Yohannan points out that God has raised up millions of native Christians on every continent. In fulfilling the Great Commission in other nations, we U.S. Christians should not barge in with our own agendas, ignoring the believers and churches who are already there. Rather, we should be asking how we can help those native Christians succeed in reaching their homelands for Christ. Among the ways we can help native evangelists are by providing leadership training and financial support.
Yohannan’s message hit me as a clarian call. It occurred to me that perhaps God was closing the doors to U.S. churches because he wanted Norma and me to turn our focus in the direction of world missions. I was filled with shame and excitement. Shame, that like so many U.S. pastors, I had been paying little attention to missions, while being all-consumed with the misadventures of my own little neighborhood church. Excitement, because the Holy Spirit was tearing away my blinders to help me see the world and my calling in a new light.
I finished Revolution in World Missions by the next morning. As I finished the last page and set the book down, it occurred to me that I had just reached the end of my 100 days of seeking God’s will. This was God’s clear answer. He wanted Norma and me to pursue world missions. And, because I had immediately embraced the “revolution” potential of supporting native evangelists, it had to be role in which we would serve as strategic partners alongside native ministers and church leaders.
In our church office, we kept a box into which we threw all of the “the missions mail.” We didn’t even bother to open it; we left that to our Missions Committee to do. That holiday morning, there was suddenly nothing I was more interested in than to read about missions and missionaries. We lived in a parsonage just two doors down from the church, so I walked over and began reading.
In that box I found a newsletter from Spanish American Evangelism in El Paso. The newsletter had a prayer request: for God to raise up someone with both ministry and publishing experience to come lead their Spanish-language missions publishing organization.
I’d heard of El Paso from Western movies, but I honestly didn’t know where it was on the map. I was surprised to see that it was less than a five-hour drive southwest of Portales. I called the chairman of the SAE board that night, and Norma and I drove to El Paso a week later. I was expecting a dusty little border town, and was shocked to find a modern city of more than a half-million people.
With our hosts from SAE, we drove into Juárez, Mexico, where so many Christians have traveled on missions trips. It was twilight as we made the 30-minute drive through Juárez to an evening Bible study at a small Mexican church. About two dozen Mexican Christians were in attendance. I didn’t speak the language, and I stuck out like the gringo I was. But for the first time in a long while, I felt like I was home.
Home — not necessarily in that particular church or neighborhood or city.
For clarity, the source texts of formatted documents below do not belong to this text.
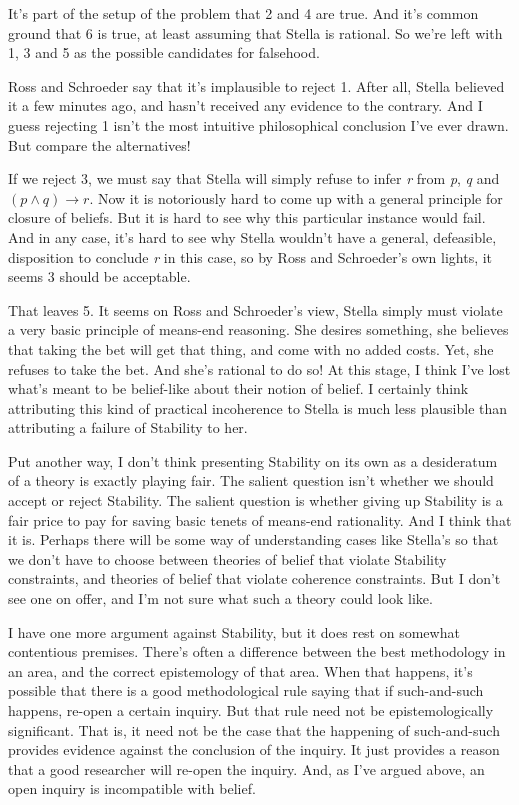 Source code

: \documentclass[11pt,]{book}
\begin{document}
It's part of the setup of the problem that 2 and 4 are true. And it's common ground that 6 is true, at least assuming that Stella is rational. So we're left with 1, 3 and 5 as the possible candidates for falsehood.

Ross and Schroeder say that it's implausible to reject 1. After all, Stella believed it a few minutes ago, and hasn't received any evidence to the contrary. And I guess rejecting 1 isn't the most intuitive philosophical conclusion I've ever drawn. But compare the alternatives!

If we reject 3, we must say that Stella will simply refuse to infer \emph{r} from \emph{p}, \emph{q} and \((p \wedge q) \rightarrow r\). Now it is notoriously hard to come up with a general principle for closure of beliefs. But it is hard to see why this particular instance would fail. And in any case, it's hard to see why Stella wouldn't have a general, defeasible, disposition to conclude \emph{r} in this case, so by Ross and Schroeder's own lights, it seems 3 should be acceptable.

That leaves 5. It seems on Ross and Schroeder's view, Stella simply must violate a very basic principle of means-end reasoning. She desires something, she believes that taking the bet will get that thing, and come with no added costs. Yet, she refuses to take the bet. And she's rational to do so! At this stage, I think I've lost what's meant to be belief-like about their notion of belief. I certainly think attributing this kind of practical incoherence to Stella is much less plausible than attributing a failure of Stability to her.

Put another way, I don't think presenting Stability on its own as a desideratum of a theory is exactly playing fair. The salient question isn't whether we should accept or reject Stability. The salient question is whether giving up Stability is a fair price to pay for saving basic tenets of means-end rationality. And I think that it is. Perhaps there will be some way of understanding cases like Stella's so that we don't have to choose between theories of belief that violate Stability constraints, and theories of belief that violate coherence constraints. But I don't see one on offer, and I'm not sure what such a theory could look like.

I have one more argument against Stability, but it does rest on somewhat contentious premises. There's often a difference between the best methodology in an area, and the correct epistemology of that area. When that happens, it's possible that there is a good methodological rule saying that if such-and-such happens, re-open a certain inquiry. But that rule need not be epistemologically significant. That is, it need not be the case that the happening of such-and-such provides evidence against the conclusion of the inquiry. It just provides a reason that a good researcher will re-open the inquiry. And, as I've argued above, an open inquiry is incompatible with belief.
\end{document}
But in reaching across language and cultural barriers to love and support Christians of another country — in that sense, I felt as if I had found my way to where I belonged. Three months later Norma and I were living in El Paso, where I served as director of SAE, traveling in Mexico frequently, as well as to Costa Rica. SAE became our crash course in world missions.
I’ve heard it described as “a heart for missions.” Those of you who have it know what I’m talking about. Those who don’t, really don’t. Until every now and then, when the Holy Spirit pulls off the blinders, as He did for me.
On that Christmas 12 years ago, God gave me a heart for missions: the desire to do what little I can to help my Christian brothers and sisters in other countries. It is one of the best and most interesting Christmas gifts I’ve ever received. A gift that I am still unwrapping and trying to fully understand these many years later.